▶ _EXERCISE INSTRUCTIONS_
Bring together all lines from the listing below that contain the string "linearer".

▶ _INPUT MATERIAL_
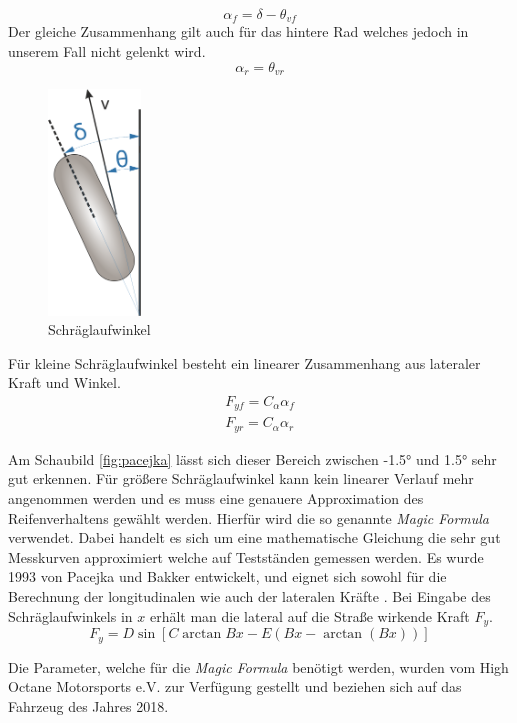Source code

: \documentclass{like}
\begin{document}
\begin{equation}
\alpha_f = \delta - \theta_{vf}
\end{equation}
Der gleiche Zusammenhang gilt auch für das hintere Rad welches jedoch in unserem Fall nicht gelenkt wird.
\begin{equation}
\alpha_r = \theta_{vr}
\end{equation}


\begin{figure}[ht!]
	\centering
	\includegraphics[width=70pt]{Abbildungen/slipAngle.png}
	\caption{Schräglaufwinkel}
	\label{fig:linLat}
\end{figure}


Für kleine Schräglaufwinkel besteht ein linearer Zusammenhang aus lateraler Kraft und Winkel. 
\begin{eqnarray}
F_{yf} = C_\alpha \alpha_f \\
F_{yr} = C_\alpha \alpha_r
\end{eqnarray}

Am Schaubild \ref{fig:pacejka} lässt sich dieser Bereich zwischen -1.5° und 1.5° sehr gut erkennen. Für größere Schräglaufwinkel kann kein linearer Verlauf mehr angenommen werden und es muss eine genauere Approximation des Reifenverhaltens gewählt werden. Hierfür wird die so genannte \textit{Magic Formula}  \cite{magicFormula} verwendet. Dabei handelt es sich um eine mathematische Gleichung die sehr gut Messkurven approximiert welche auf Testständen gemessen werden.
Es wurde 1993 von Pacejka und Bakker entwickelt, und eignet sich sowohl für die Berechnung der longitudinalen wie auch der lateralen Kräfte . Bei Eingabe des Schräglaufwinkels in \(x\) erhält man die lateral auf die Straße wirkende Kraft \(F_y\). 
\begin{equation}
F_y = D\sin[C\arctan{Bx - E(Bx - \arctan(Bx))}]
\label{eq:magicF}
\end{equation}

Die Parameter, welche für die \textit{Magic Formula} benötigt werden, wurden vom High Octane Motorsports e.V. zur Verfügung gestellt und beziehen sich auf das Fahrzeug des Jahres 2018.
\end{document}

▶ _ANSWER TO THIS EXERCISE_
Für kleine Schräglaufwinkel besteht ein linearer Zusammenhang aus lateraler Kraft und Winkel. 
Am Schaubild \ref{fig:pacejka} lässt sich dieser Bereich zwischen -1.5° und 1.5° sehr gut erkennen. Für größere Schräglaufwinkel kann kein linearer Verlauf mehr angenommen werden und es muss eine genauere Approximation des Reifenverhaltens gewählt werden. Hierfür wird die so genannte \textit{Magic Formula}  \cite{magicFormula} verwendet. Dabei handelt es sich um eine mathematische Gleichung die sehr gut Messkurven approximiert welche auf Testständen gemessen werden.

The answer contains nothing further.